Maria Sharapova and Kim Clijsters will start the French Open as favourites while world number one Caroline Wozniacki will be desperate to translate her undoubted talents into a Grand Slam title run.
The 24-year-old Sharapova last won a major at the 2008 Australian Open after which she was wracked by a succession of injuries that left her wondering if her career would come to an abrupt end.
But she has stuck with it and has been gradually climbing back up the rankings with her first claycourt title win in Rome last week lifting her up to seventh, her best placing since she stood at sixth in November 2008.
The Russian, however, believes that Clijsters, the reigning US and Australian Open champion, is the woman to beat despite the Belgian not having played in Paris since 2006.
"You can never count her out. She's a great champion, has won the last couple of Grand Slams and is number two in the world. She's certainly the one to beat here."
Clay has never been a major problem for Clijsters, who was brought up playing on the surface and who has twice reached the final in Paris.
But her participation in Paris was in doubt when she damaged her right ankle while dancing at a friend's wedding.

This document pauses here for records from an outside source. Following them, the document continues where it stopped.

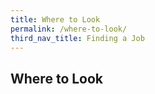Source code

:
 ```yaml
---
title: Where to Look
permalink: /where-to-look/
third_nav_title: Finding a Job
---
```



## Where to Look
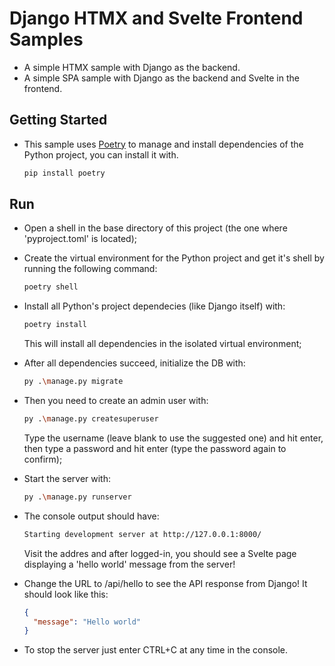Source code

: # Django HTMX and Svelte Frontend Samples

- A simple HTMX sample with Django as the backend.
- A simple SPA sample with Django as the backend and Svelte in the frontend.

## Getting Started

- This sample uses <a href="https://python-poetry.org/">Poetry</a> to manage and install dependencies of the Python project, you can install it with.
  ```bash
  pip install poetry
  ```

## Run
- Open a shell in the base directory of this project (the one where 'pyproject.toml' is located);
  
- Create the virtual environment for the Python project and get it's shell by running the following command:
  ```bash
  poetry shell
  ```

- Install all Python's project dependecies (like Django itself) with:
  ```bash
  poetry install
  ```
  This will install all dependencies in the isolated virtual environment;
  
- After all dependencies succeed, initialize the DB with:
  ```bash
  py .\manage.py migrate
  ```
  
- Then you need to create an admin user with:
  ```bash
  py .\manage.py createsuperuser
  ```
  Type the username (leave blank to use the suggested one) and hit enter, then type a password and hit enter (type the password again to confirm);

- Start the server with:
  ```bash
  py .\manage.py runserver
  ```
  
- The console output should have:
  ```bash
  Starting development server at http://127.0.0.1:8000/
  ```
  Visit the addres and after logged-in, you should see a Svelte page displaying a 'hello world' message from the server!

- Change the URL to /api/hello to see the API response from Django! It should look like this:
  ```json
  {
    "message": "Hello world"
  }
  ```

- To stop the server just enter CTRL+C at any time in the console.
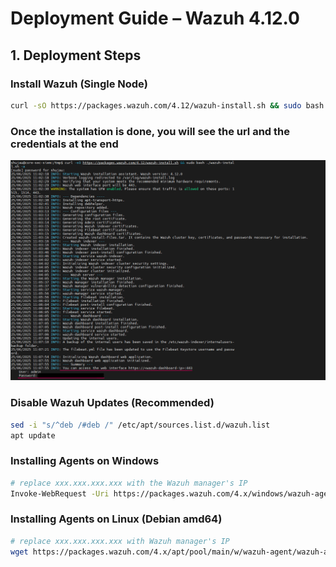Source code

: # Deployment Guide – Wazuh 4.12.0

## 1. Deployment Steps
### Install Wazuh (Single Node)
```bash
curl -sO https://packages.wazuh.com/4.12/wazuh-install.sh && sudo bash ./wazuh-install.sh -a
```
### Once the installation is done, you will see the url and the credentials at the end
![screenshot](images/installation.png)

### Disable Wazuh Updates (Recommended)
```bash
sed -i "s/^deb /#deb /" /etc/apt/sources.list.d/wazuh.list
apt update
```

### Installing Agents on Windows
```bash
# replace xxx.xxx.xxx.xxx with the Wazuh manager's IP
Invoke-WebRequest -Uri https://packages.wazuh.com/4.x/windows/wazuh-agent-4.12.0-1.msi -OutFile $env:tmp\wazuh-agent; msiexec.exe /i $env:tmp\wazuh-agent /q WAZUH_MANAGER='xxx.xxx.xxx.xxx' 
```

### Installing Agents on Linux (Debian amd64)
```bash
# replace xxx.xxx.xxx.xxx with Wazuh manager's IP
wget https://packages.wazuh.com/4.x/apt/pool/main/w/wazuh-agent/wazuh-agent_4.12.0-1_amd64.deb && sudo WAZUH_MANAGER='xxx.xxx.xxx.xxx' dpkg -i ./wazuh-agent_4.12.0-1_amd64.deb
```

"I was dancing barefoot, not in high heels, and I landed on another girl's foot and twisted my ankle," said the 27-year-old.
"I limped off the floor and then someone else stood on my small toe. I was having a good time until then."

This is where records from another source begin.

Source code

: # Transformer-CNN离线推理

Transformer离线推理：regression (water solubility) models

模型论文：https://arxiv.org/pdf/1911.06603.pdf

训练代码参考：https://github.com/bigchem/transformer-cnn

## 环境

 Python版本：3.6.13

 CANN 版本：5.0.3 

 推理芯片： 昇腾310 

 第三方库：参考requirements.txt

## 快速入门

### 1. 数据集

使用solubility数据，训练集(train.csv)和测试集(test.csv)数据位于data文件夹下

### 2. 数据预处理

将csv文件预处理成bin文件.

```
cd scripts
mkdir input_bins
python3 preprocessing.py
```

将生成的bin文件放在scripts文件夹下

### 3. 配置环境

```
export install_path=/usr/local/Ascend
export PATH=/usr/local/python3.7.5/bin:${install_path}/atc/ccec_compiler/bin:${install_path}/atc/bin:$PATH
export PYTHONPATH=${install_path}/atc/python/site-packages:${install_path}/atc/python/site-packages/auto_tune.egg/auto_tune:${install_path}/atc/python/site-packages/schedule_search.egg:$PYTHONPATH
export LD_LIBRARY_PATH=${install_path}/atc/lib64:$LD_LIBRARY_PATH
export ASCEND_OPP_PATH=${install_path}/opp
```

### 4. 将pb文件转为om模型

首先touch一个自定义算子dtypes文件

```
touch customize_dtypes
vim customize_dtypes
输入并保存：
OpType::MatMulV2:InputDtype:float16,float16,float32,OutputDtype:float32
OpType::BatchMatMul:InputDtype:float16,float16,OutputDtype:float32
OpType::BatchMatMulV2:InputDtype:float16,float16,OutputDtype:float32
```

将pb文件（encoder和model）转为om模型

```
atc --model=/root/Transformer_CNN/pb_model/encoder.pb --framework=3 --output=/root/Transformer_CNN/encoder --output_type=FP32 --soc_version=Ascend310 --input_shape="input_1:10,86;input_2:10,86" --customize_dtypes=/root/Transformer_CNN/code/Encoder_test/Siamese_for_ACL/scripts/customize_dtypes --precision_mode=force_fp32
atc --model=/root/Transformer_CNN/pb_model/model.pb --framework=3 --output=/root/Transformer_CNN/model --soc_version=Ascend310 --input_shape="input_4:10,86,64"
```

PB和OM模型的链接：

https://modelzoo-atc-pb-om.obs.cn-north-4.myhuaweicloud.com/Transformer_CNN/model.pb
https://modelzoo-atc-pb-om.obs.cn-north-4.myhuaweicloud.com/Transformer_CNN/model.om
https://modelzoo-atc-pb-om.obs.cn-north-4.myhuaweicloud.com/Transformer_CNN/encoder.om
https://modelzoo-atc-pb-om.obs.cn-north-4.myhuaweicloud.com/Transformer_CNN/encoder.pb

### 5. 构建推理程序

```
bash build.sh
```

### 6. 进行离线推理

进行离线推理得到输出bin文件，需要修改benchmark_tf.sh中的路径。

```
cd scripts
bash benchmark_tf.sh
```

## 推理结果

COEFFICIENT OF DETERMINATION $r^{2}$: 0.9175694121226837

Despite the injury, the Belgian insists that her fitness and movement should not be affected when the French Open starts on Sunday.
"I still have the heavy strapping on the ankle," she said. "I will keep it on until after Wimbledon and then see if I am able to play without it."
The women's event could be one of the most open in years with both Williams sisters out injured and four-times winner Justine Henin now definitively retired.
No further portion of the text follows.